In the Bible amongst the songs of King David we find a song that celebrates the way God speaks to us, or reveals himself to us. It starts of recounting how the creation speaks of its Maker.
The heavens declare the glory of God,
and the sky above proclaims his handiwork.
Day to day pours out speech,
and night to night reveals knowledge.
There is no speech, nor are there words,
whose voice is not heard.
Their voice goes out through all the earth,
and their words to the end of the world.
(Psalm 19:1-4 ESV)
The creation is said to ‘declare’ and ‘proclaim’, to ‘pour out speech’. When it comes to ‘art’ we are familiar with the concept that the artist is communicating something, or making comment on something through their artistic expression. Inspired by God’s Holy Spirit, David testifies that the artwork of the sky is in fact God proclaiming His handiwork, declaring His glory.

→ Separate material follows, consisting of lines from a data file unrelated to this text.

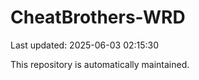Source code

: # CheatBrothers-WRD

Last updated: 2025-06-03 02:15:30

This repository is automatically maintained.
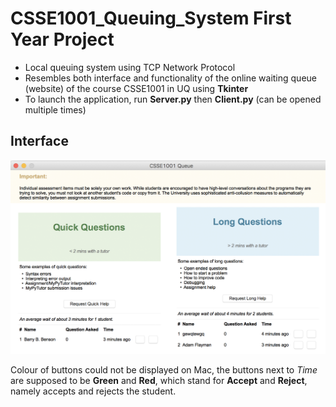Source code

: # CSSE1001_Queuing_System First Year Project
* Local queuing system using TCP Network Protocol
* Resembles both interface and functionality of the online waiting queue (website) of the course CSSE1001 in UQ using **Tkinter**
* To launch the application, run **Server.py** then **Client.py** (can be opened multiple times)

## Interface
![GUI Screenshot](Screenshot%20of%20gui.png)

Colour of buttons could not be displayed on Mac, the buttons next to _Time_ are supposed to be **Green** and **Red**, which stand for **Accept** and **Reject**, namely accepts and rejects the student.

This Psalm goes on to testify to how God’s law addresses the soul. The picture is of God the Maker and God the law-giver being one. God reveals himself primarily through His Word (the Bible), but we should not ignore His declared glory through His creation. Seeing the sky in its various moods should spur us to consider its Maker. Later in the Bible the Apostle Paul goes as far as to say
For what can be known about God is plain to them, because God has shown it to them. For his invisible attributes, namely, his eternal power and divine nature, have been clearly perceived, ever since the creation of the world, in the things that have been made. So they are without excuse.
(Romans 1:19-20 ESV)
No person has a plausible excuse for we live each day amongst God’s proclamation of his glory. Take time and consider what God is communicating through his artwork in the sky. Read His written Word, study the skies and praise Him for his proclaimed glory.
Seeing the sky in all its moods reminds me of our Great and Mighty God (Psalm 47:2, Psalm 89:8) and of His Majesty and Power (Psalm 68:34). When it is ominous It reminds me of His warnings of the judgement to come (Acts 17:30-31). When there are vast layers of cloud it reminds me of how BIG our God is and how vast are his thoughts (Psalm 139:17). It reminds me that though the sky changes often God does not change, what He has said He will do (Numbers 23:19).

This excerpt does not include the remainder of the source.